Action item → Once the line containing "apoptotic/necrotic nuclei whose" is found in the entries below, restate it and each following line word for word, stopping after the line containing "paired differences are".

▬▬▬

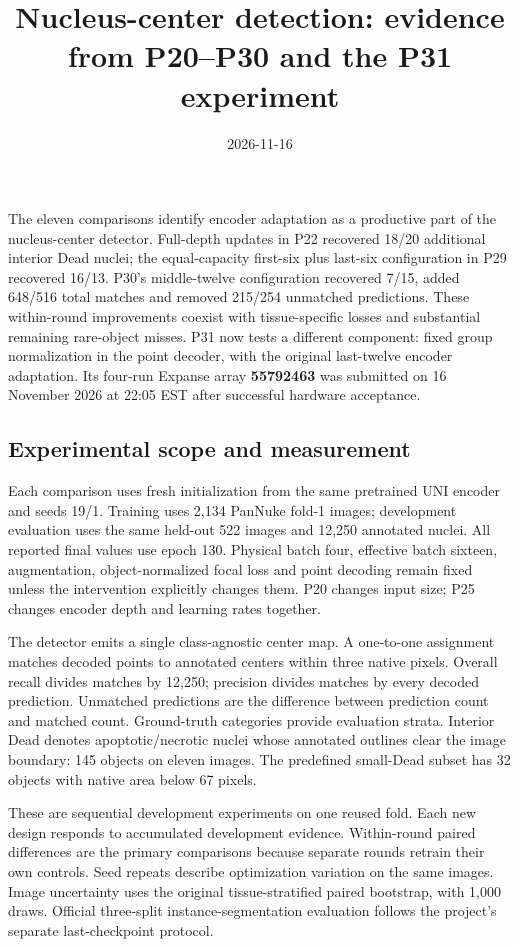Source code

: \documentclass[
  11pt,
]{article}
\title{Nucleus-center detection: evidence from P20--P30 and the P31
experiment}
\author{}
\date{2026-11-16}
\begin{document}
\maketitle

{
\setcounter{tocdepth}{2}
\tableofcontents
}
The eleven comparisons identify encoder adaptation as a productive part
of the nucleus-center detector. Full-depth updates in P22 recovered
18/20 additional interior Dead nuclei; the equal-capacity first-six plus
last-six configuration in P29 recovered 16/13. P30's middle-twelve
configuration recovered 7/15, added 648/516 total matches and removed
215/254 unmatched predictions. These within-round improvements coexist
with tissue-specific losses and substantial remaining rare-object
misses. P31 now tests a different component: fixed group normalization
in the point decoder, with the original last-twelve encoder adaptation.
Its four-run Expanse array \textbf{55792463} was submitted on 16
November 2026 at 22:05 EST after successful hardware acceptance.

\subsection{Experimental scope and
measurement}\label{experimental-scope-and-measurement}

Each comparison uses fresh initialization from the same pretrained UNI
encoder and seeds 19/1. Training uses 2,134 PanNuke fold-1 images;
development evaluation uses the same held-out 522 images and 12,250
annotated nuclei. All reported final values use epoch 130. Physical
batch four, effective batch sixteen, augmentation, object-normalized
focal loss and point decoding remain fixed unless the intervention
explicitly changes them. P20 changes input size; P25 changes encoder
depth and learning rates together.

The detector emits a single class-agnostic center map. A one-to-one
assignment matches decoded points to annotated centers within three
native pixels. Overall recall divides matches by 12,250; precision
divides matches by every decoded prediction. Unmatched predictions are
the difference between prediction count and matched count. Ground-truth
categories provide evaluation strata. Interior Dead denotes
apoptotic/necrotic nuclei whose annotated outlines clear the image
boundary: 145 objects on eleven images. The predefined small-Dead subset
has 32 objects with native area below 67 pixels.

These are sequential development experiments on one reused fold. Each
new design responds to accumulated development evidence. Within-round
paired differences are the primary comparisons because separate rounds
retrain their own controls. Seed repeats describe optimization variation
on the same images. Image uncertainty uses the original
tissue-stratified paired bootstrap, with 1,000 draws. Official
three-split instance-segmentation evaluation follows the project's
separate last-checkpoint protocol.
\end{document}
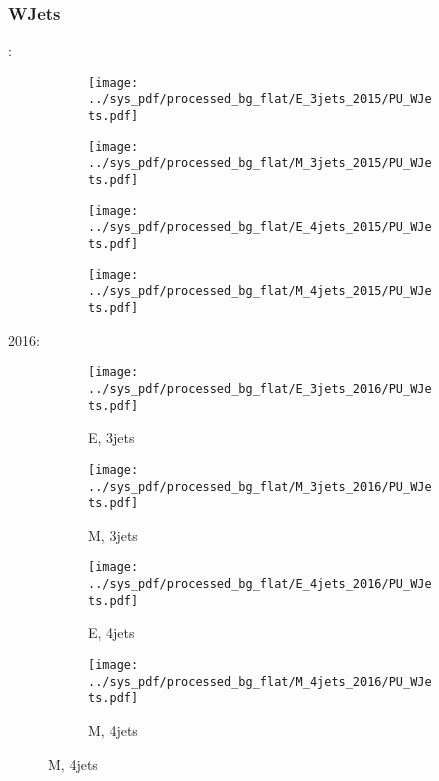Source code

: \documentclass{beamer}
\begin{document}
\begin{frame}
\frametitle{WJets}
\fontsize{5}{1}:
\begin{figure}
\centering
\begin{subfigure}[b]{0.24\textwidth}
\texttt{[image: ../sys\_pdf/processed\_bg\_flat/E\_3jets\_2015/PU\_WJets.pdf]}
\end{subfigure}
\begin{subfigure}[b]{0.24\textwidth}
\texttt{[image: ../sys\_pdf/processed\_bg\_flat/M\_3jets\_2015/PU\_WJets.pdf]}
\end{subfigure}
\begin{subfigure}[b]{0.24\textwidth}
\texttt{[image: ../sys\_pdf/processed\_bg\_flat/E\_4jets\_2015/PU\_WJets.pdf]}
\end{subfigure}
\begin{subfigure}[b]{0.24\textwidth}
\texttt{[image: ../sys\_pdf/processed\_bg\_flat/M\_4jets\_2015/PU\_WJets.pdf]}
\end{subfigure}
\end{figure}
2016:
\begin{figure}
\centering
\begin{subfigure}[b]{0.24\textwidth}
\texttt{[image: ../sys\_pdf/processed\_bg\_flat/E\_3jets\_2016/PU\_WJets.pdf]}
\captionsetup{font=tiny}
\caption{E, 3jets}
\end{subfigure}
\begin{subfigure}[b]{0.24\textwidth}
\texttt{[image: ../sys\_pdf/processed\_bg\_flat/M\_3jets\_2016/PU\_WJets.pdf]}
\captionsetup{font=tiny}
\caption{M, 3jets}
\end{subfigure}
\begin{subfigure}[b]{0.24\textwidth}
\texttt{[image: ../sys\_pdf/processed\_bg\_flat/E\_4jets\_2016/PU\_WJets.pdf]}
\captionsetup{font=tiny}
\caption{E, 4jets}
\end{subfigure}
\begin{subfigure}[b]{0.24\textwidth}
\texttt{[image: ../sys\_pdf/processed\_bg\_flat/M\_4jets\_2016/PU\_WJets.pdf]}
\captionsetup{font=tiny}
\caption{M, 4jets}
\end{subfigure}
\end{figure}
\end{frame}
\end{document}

▬▬▬

The completed task →
apoptotic/necrotic nuclei whose annotated outlines clear the image
boundary: 145 objects on eleven images. The predefined small-Dead subset
has 32 objects with native area below 67 pixels.

These are sequential development experiments on one reused fold. Each
new design responds to accumulated development evidence. Within-round
paired differences are the primary comparisons because separate rounds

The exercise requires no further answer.